Bajau, les deux pieds sur la terre
Dans ce coin de paradis les Bajau surnommés « nomades de la mer » occupent tout le territoire marin autour de la grande île de Malenge. Depuis des décennies ils vivent exclusivement du fruit de la pêche, se déplaçant selon les saisons et l’évolution des ressources. De fait, ils ne restent jamais bien longtemps à leurs petits ports d’attache constitués de maisons sur pilotis. Leur philosophie nomade est complètement aux antipodes de l’esprit du capitalisme.
Ce sont des pêcheurs exceptionnels capables de descendre à plus de 50m en apnée pour chasser avec de sommaires fusils sous-marins en bois ou avec un trident pour la chasse aux poulpes et aux langoustes. Très jeunes les enfants sont éduqués dans cette tradition de vie marine et acquièrent rapidement une aisance dans l’eau qui leur permet de contribuer à l’activité de la famille.
Dans les années 80, les Bajau ont subi une première tentative de sédentarisation de la part du gouvernement indonésien afin de les faire rentrer dans le moule de la civilisation. A cette époque, ils préféraient brûler leurs habitations à terre plutôt que de les habiter.
Mais comment résister au rouleau compresseur de la civilisation moderne ? Peu à peu des villages plus importants sont nés comme celui de Palau Papan marquant le vrai tournant vers une sédentarisation forcée et encouragée par les autorités.
Ce changement de mode de vie n’est pas sans conséquences.
Au village de Palau Papan, le gouvernement a fait construire un pont d’un kilomètre sur pilotis pour relier le village à l’île administrative où ont été construites toutes les infrastructures publiques (école, dispensaire, mairie..). Tous les matins les enfants du village empruntent ce pont pour se rendre à l’école et recevoir une éducation encadrée. Demain se dressera aux portes du village le futur resort « Welcom to Papan Island » afin de poursuivre le développement touristique de la zone.
Au village les premiers commerces ouvrent leurs portes suscitant la convoitise des enfants. On y trouve tout ce que notre civilisation moderne peu proposer, du Chewin-gum au Coca Cola en passant par tous les produits de beauté et la quincaillerie usuelle en provenance de Chine. Mais on y trouve aussi sous les pontons les déchets induits jetés à la mer ! Il n’existe aucune poubelle au village ni aucun système de collecte à part la possibilité de brûler le plastic, ce qui se fait très peu.
Les antennes paraboliques fleurissent malgré une disponibilité réduite du courant électrique produit par un groupe électrogène (4h00 par jour), les nouvelles constructions béton-bois gagnent du terrain et occupent maintenant l’éperon rocheux adossé au village. J’y ai même vu un scooter alors qu’il n’y a pas la moindre route à 200km à la ronde ainsi que des téléphones portables sans couverture réseau pour le moment !

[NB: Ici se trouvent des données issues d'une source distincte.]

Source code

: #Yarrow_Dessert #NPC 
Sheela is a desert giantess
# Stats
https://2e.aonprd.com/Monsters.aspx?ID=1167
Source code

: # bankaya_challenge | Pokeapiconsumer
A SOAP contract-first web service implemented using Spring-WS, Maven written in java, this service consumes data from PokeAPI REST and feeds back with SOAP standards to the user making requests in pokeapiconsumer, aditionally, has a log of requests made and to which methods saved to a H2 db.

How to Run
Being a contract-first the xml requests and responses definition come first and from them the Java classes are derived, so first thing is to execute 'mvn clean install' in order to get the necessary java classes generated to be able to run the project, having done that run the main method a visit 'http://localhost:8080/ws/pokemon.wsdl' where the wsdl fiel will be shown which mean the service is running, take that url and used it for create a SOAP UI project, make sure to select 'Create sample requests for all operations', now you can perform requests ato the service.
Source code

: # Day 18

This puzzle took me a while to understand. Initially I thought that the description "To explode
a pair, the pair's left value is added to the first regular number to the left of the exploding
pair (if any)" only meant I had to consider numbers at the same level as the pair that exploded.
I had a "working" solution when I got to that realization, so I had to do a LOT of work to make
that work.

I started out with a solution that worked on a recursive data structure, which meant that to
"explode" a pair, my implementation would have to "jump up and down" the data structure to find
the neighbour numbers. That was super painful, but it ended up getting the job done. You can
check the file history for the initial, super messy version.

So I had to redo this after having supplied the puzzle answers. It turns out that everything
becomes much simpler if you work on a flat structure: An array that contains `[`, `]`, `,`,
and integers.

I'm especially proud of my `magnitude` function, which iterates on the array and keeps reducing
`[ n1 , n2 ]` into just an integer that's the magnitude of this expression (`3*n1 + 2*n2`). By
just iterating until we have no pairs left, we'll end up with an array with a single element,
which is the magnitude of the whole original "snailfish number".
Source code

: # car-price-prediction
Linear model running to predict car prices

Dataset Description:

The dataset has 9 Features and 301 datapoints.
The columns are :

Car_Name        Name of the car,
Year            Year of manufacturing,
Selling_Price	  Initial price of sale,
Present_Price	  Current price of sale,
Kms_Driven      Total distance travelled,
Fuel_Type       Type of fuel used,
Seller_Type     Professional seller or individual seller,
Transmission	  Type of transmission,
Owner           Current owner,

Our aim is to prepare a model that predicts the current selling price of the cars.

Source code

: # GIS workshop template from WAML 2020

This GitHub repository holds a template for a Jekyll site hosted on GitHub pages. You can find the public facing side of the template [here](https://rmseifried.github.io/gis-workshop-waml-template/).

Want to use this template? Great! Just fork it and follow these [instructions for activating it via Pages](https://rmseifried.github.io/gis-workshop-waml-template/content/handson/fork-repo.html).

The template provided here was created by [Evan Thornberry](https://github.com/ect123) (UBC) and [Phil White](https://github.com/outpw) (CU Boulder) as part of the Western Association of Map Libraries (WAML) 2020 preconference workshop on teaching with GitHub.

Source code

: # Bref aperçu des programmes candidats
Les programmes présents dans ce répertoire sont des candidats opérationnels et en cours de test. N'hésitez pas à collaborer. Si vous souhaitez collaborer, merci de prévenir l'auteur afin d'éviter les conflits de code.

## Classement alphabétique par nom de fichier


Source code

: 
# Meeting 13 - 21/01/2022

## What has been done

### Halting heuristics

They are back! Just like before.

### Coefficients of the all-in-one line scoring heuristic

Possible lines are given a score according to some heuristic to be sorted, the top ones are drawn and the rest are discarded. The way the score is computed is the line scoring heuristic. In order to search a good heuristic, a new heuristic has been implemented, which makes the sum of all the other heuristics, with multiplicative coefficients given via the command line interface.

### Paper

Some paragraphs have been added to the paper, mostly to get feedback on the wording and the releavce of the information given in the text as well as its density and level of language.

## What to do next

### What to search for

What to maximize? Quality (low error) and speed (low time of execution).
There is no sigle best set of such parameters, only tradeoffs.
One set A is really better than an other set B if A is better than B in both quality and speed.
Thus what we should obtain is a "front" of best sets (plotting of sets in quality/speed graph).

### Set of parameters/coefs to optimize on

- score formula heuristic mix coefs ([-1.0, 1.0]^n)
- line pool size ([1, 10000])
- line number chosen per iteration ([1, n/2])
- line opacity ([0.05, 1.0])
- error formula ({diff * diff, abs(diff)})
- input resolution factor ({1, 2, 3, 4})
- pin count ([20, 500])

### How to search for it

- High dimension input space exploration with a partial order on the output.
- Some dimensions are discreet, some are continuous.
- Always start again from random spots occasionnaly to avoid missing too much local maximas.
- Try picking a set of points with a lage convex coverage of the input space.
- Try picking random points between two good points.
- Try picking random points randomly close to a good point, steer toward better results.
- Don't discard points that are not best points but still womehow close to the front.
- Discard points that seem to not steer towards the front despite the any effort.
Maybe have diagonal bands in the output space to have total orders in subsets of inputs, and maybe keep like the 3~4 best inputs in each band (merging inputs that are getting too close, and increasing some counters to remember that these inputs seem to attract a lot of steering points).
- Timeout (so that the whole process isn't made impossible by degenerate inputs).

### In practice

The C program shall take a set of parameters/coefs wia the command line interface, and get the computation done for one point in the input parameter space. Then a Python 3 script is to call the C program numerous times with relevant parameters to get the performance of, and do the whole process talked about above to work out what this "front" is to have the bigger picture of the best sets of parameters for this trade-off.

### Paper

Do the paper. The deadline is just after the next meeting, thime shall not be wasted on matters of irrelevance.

Les méthodes de pêche ont aussi changé. La sédentarisation a eu pour conséquence de fortement appauvrir la zone de récolte géographiquement limité à cause du type d’embarcation traditionnelle utilisée. Devant la raréfaction des ressources, la nécessité de survivre et la forte demande du marché chinois pour certaines espèces (concombre de mer, Poulpes), les Bajau ont utilisé des méthodes plus dures : pêche à la dynamite, pêche chimique au cyanure, location de compresseurs d’air pour pouvoir rester plus longtemps sous l’eau. Certains pêcheurs y ont laissé la vie par manque de connaissance des effets de la décompression après plusieurs heures sous l’eau. Ces méthodes bien que combattues par le gouvernement pour essayer de préserver l’intérêt touristique de la zone perdure encore aujourd’hui. Il n’est pas rare au cours d’une plongée de constater un cercle de plusieurs mètres où le corail a été complètement détruit.
La sédentarisation est en marche et les effets sur l’environnement se font durement sentir. Le gouvernement pour trouver une voie de secours à l’économie locale a autorisé la déforestation et la culture du palmier. L’élevage fait son apparition dans les villages et le tourisme procure par la faiblesse des moyens de transport publiques l’opportunité aux Bajau de convoyer les visiteurs d’îles en îles ou vers la ville d’Ampana.